The conference featured an awards ceremony recognizing people and organizations that had taken meaningful and lasting action to conserve pollinator habitat—winners included ranchers and farmers, roadside management organizations, and policy and educational advocates. Fox didn’t see any electric utilities. And she knew from her nearly two decades of work across EPRI’s environmental research that electric power companies were supporting pollinators.

Pollinator Electric Power Award Winner Badge

“In 2019, we were just over a year into building our Power-in-Pollinator Initiative. I could see what the companies were doing, and some were doing a lot or ramping up programs,” said Fox, an EPRI principal technical executive. “But there was no recognition of those efforts, and frankly, the companies were not telling their conservation stories.” The electric power industry was not engaged in NAPPC or National Pollinator Week.

Fox approached the NAPPC board of directors and proposed the Pollinator Electric Power Award, which was later launched by NAPPC and EPRI in 2020. “If we were going to do the award, it had to be based on science and rigor,” Fox said. “We spent a lot of time developing the scoring rubric to make sure it was unbiased, comprehensive, and scientifically based. NAPPC also forms an anonymous expert review committee every year, which has helped improve the process. It has only gotten more rigorous and competitive in the five years since it started.” Since 2020, nearly 30 outstanding projects have been nominated, and five winners have been selected.

More than an Award

While the award is an opportunity to celebrate energy projects that have started and maintained effective programs to support pollinators, the goal has always been much bigger. The award is a tool to build internal and external support for pollinator conservation. The application process is an opportunity to evaluate the performance of pollinator initiatives and make changes to both improve the chance of a future winning project and, more importantly, increase the beneficial impact on pollinators.

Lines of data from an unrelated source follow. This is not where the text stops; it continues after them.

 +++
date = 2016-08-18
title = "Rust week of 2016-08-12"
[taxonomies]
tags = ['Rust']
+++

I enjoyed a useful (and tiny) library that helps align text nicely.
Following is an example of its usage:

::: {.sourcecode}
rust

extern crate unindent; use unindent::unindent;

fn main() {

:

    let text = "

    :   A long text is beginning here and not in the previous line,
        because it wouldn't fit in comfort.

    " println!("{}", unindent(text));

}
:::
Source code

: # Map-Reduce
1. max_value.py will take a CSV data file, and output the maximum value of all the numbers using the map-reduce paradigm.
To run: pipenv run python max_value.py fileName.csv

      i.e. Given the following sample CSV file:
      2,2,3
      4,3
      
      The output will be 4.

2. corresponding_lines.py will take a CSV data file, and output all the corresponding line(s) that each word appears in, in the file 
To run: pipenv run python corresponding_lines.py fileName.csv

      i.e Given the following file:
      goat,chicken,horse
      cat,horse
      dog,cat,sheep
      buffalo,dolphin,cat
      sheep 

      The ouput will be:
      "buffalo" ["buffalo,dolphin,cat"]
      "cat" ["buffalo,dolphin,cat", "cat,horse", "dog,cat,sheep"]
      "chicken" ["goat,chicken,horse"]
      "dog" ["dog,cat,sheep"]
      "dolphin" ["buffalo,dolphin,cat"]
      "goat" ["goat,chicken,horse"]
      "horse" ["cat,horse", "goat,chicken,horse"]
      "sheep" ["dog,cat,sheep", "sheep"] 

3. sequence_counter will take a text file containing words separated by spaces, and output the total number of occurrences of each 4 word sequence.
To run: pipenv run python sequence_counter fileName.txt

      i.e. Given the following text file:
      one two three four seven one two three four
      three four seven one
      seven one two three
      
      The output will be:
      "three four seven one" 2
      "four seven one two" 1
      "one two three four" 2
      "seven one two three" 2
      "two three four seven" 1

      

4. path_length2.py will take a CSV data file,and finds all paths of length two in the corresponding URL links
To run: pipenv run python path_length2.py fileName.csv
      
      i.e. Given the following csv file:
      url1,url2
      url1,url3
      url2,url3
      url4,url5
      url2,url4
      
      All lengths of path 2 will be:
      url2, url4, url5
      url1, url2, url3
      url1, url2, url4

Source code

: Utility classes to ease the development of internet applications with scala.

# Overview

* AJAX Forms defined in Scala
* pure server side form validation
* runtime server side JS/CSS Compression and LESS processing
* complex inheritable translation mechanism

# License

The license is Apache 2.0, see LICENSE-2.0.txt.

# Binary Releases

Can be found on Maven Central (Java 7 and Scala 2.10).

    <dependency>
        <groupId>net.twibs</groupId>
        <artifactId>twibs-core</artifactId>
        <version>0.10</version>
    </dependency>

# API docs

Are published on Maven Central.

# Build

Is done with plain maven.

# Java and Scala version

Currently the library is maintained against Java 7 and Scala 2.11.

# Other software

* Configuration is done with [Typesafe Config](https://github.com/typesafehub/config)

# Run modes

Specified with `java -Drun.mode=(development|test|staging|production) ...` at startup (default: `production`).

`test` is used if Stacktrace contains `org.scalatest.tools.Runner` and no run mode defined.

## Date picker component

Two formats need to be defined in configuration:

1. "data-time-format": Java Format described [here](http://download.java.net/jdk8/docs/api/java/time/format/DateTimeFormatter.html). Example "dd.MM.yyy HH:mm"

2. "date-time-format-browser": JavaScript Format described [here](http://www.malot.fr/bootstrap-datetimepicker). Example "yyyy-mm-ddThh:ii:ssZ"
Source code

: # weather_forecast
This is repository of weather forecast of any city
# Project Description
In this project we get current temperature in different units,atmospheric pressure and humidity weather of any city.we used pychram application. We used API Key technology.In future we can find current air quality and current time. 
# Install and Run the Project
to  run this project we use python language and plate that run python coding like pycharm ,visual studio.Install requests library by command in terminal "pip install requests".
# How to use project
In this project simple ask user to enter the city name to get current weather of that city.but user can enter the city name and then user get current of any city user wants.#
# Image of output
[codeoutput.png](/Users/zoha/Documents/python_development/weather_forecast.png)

In other words, the existence of the award has ripple effects that extend well beyond the winning projects. “You see the winners, but what you don’t see are all the applications and other people who are inspired to apply! The winning projects are examples that others can point to and say, ‘Look at what these other companies are doing,’ Fox said. “We now have this award category backed by consistent criteria, and all these stories and photos create inspiration and show how this connects to corporate strategy and risk management.”

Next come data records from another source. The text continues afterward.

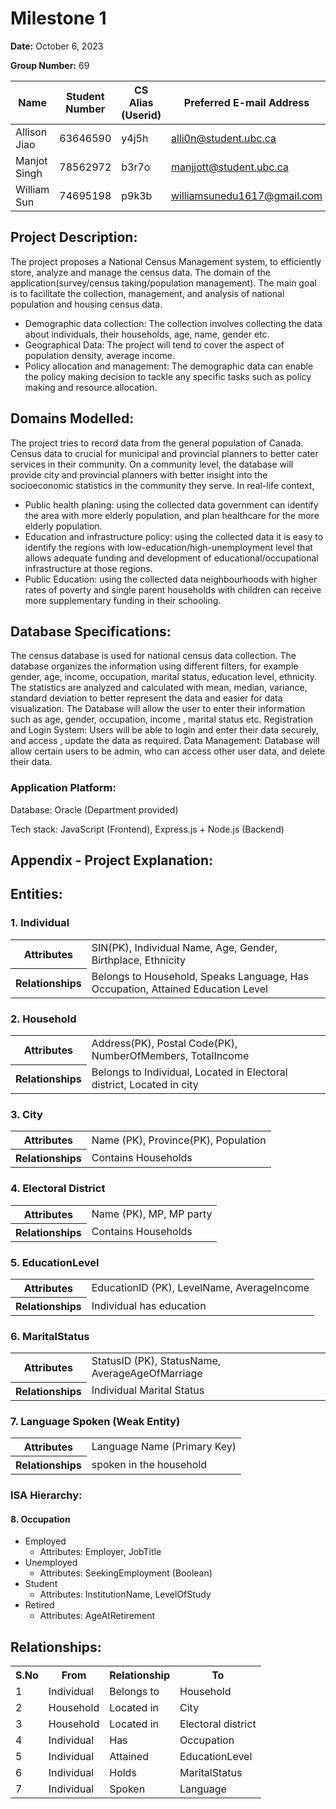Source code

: <h1> Milestone 1</h1>
<strong>Date:</strong> October 6, 2023

**Group Number:** 69

| Name           | Student Number | CS Alias (Userid) | Preferred E-mail Address   |
|----------------|----------------|-------------------|-----------------------------|
| Allison Jiao   | 63646590       | y4j5h             | alli0n@student.ubc.ca      |
| Manjot Singh    | 78562972       | b3r7o             | manjjott@student.ubc.ca     |
| William Sun    | 74695198       | p9k3b             | williamsunedu1617@gmail.com |




<h2>Project Description:</h2>

The project proposes a National Census Management system, to efficiently store, analyze and
manage the census data. The domain of the application(survey/census taking/population
management). The main goal is to facilitate the collection, management, and analysis of
national population and housing census data.
<ul>
<li>Demographic data collection: The collection involves collecting the data about
  individuals, their households, age, name, gender etc. </li>
<li> Geographical Data: The project will tend to cover the aspect of population density,
  average income. </li>
<li>Policy allocation and management: The demographic data can enable the policy making
  decision to tackle any specific tasks such as policy making and resource allocation.</li>
  </ul>
<h2>Domains Modelled: </h2>
The project tries to record data from the general population of Canada. Census data to crucial
for municipal and provincial planners to better cater services in their community. On a
community level, the database will provide city and provincial planners with better insight into
the socioeconomic statistics in the community they serve.
In real-life context,
<ul> <li>Public health planing: using the collected data government can identify the area with
  more elderly population, and plan healthcare for the more elderly population. </li>
<li> Education and infrastructure policy: using the collected data it is easy to identify the
regions with low-education/high-unemployment level that allows adequate funding and
  development of educational/occupational infrastructure at those regions. </li>
<li> Public Education: using the collected data neighbourhoods with higher rates of poverty
and single parent households with children can receive more supplementary funding in
  their schooling. </li>
  </ul>

<h2>Database Specifications:</h2>
The census database is used for national census data collection. The database organizes the
information using different filters, for example gender, age, income, occupation, marital status,
education level, ethnicity. The statistics are analyzed and calculated with mean, median,
variance, standard deviation to better represent the data and easier for data visualization.
The Database will allow the user to enter their information such as age, gender, occupation,
income , marital status etc.
Registration and Login System:
Users will be able to login and enter their data securely, and access , update the data as
required.
Data Management:
Database will allow certain users to be admin, who can access other user data, and delete their
data.

 
<p>
  <h3>Application Platform: </h3>
Database: Oracle (Department provided)

  Tech stack: JavaScript (Frontend), Express.js + Node.js (Backend) </p>

<h2>Appendix - Project Explanation:</h2>

<h2>Entities:</h2>

<h3>1. Individual</h3>
<table>
    <tr>
        <th>Attributes</th>
        <td>SIN(PK), Individual Name, Age, Gender, Birthplace, Ethnicity</td>
    </tr>
    <tr>
        <th>Relationships</th>
        <td>Belongs to Household, Speaks Language, Has Occupation, Attained Education Level</td>
    </tr>
</table>

<h3>2. Household</h3>
<table>
    <tr>
        <th>Attributes</th>
        <td>Address(PK), Postal Code(PK), NumberOfMembers, TotalIncome</td>
    </tr>
    <tr>
        <th>Relationships</th>
        <td>Belongs to Individual, Located in Electoral district, Located in city</td>
    </tr>
</table>

<h3>3. City</h3>
<table>
    <tr>
        <th>Attributes</th>
        <td>Name (PK), Province(PK), Population</td>
    </tr>
    <tr>
        <th>Relationships</th>
        <td>Contains Households</td>
    </tr>
</table>

<h3>4. Electoral District</h3>
<table>
    <tr>
        <th>Attributes</th>
        <td>Name (PK), MP, MP party</td>
    </tr>
    <tr>
        <th>Relationships</th>
        <td>Contains Households</td>
    </tr>
</table>

<h3>5. EducationLevel</h3>
<table>
    <tr>
        <th>Attributes</th>
        <td>EducationID (PK), LevelName, AverageIncome</td>
    </tr>
    <tr>
        <th>Relationships</th>
        <td>Individual has education</td>
    </tr>
</table>

<h3>6. MaritalStatus</h3>
<table>
    <tr>
        <th>Attributes</th>
        <td>StatusID (PK), StatusName, AverageAgeOfMarriage</td>
    </tr>
    <tr>
        <th>Relationships</th>
        <td>Individual Marital Status</td>
    </tr>
</table>

<h3>7. Language Spoken (Weak Entity)</h3>
<table>
    <tr>
        <th>Attributes</th>
        <td>Language Name (Primary Key)</td>
    </tr>
    <tr>
        <th>Relationships</th>
        <td>spoken in the household</td>
    </tr>
</table>

<h3>ISA Hierarchy:</h3>
<h4>8. Occupation</h4>
<ul>
    <li>Employed
        <ul>
            <li>Attributes: Employer, JobTitle</li>
        </ul>
    </li>
    <li>Unemployed
        <ul>
            <li>Attributes: SeekingEmployment (Boolean)</li>
        </ul>
    </li>
    <li>Student
        <ul>
            <li>Attributes: InstitutionName, LevelOfStudy</li>
        </ul>
    </li>
    <li>Retired
        <ul>
            <li>Attributes: AgeAtRetirement</li>
        </ul>
    </li>
</ul>



<h2>Relationships:</h2>

<table>
    <tr>
        <th>S.No</th>
        <th>From</th>
        <th>Relationship</th>
        <th>To</th>
    </tr>
    <tr>
        <td>1</td>
        <td>Individual</td>
        <td>Belongs to</td>
        <td>Household</td>
    </tr>
    <tr>
        <td>2</td>
        <td>Household</td>
        <td>Located in</td>
        <td>City</td>
    </tr>
    <tr>
        <td>3</td>
        <td>Household</td>
        <td>Located in</td>
        <td>Electoral district</td>
    </tr>
    <tr>
        <td>4</td>
        <td>Individual</td>
        <td>Has</td>
        <td>Occupation</td>
    </tr>
    <tr>
        <td>5</td>
        <td>Individual</td>
        <td>Attained</td>
        <td>EducationLevel</td>
    </tr>
    <tr>
        <td>6</td>
        <td>Individual</td>
        <td>Holds</td>
        <td>MaritalStatus</td>
    </tr>
    <tr>
        <td>7</td>
        <td>Individual</td>
        <td>Spoken</td>
        <td>Language</td>
    </tr>
</table>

Five years of awards has also created a coterie of past winners who have experiences and lessons to share about what goes into developing an effective pollinator project.

Many Lessons Learned

These projects provide myriad lessons about conceiving, launching, implementing, and maintaining pollinator-benefiting habitat. EPRI Journal spoke with several award winners, who shared their takeaways about everything from building project support to working with partners to embracing ambitious goals. Here is some of their advice:

Forge strong relationships and trust. Long before Himalayan blackberry and Scotch broom were removed to make way for native wildflowers and grasses in Portland’s Forest Park, BPA had to do a different kind of cultivation to lay the groundwork for a successful project. BPA’s past management of transmission rights of way through the park created mistrust with the city before the project began. “There was a lack of communication, hurt feelings, and anger among folks from the city managing Forest Park and previous BPA natural resource specialists,” said Nancy Wittpenn, an environmental protection specialist at BPA.

Pollinator Corridors in Forest Park Sign

The job of repairing those relationships fell to Chris Morse, a supervisory natural resource specialist at BPA. That outreach was especially important to the success of the Forest Park project because three different institutions—BPA, the city of Portland, and Metro, a regional governmental agency—each had distinct roles in preparing, planting, and sustaining the pollinator habitat.

Robust, consistent, and trust-filled communication about project responsibilities and goals was a necessity. Metro provided funding and expert input from botanists. BPA handled prep work before the plantings by incorporating it into regular vegetation maintenance, and the city helped develop and implement a long-term vegetation management plan and spearheaded pollinator education with trailside signage. “One of the biggest successes of the project was collaboration,” Wittpenn said.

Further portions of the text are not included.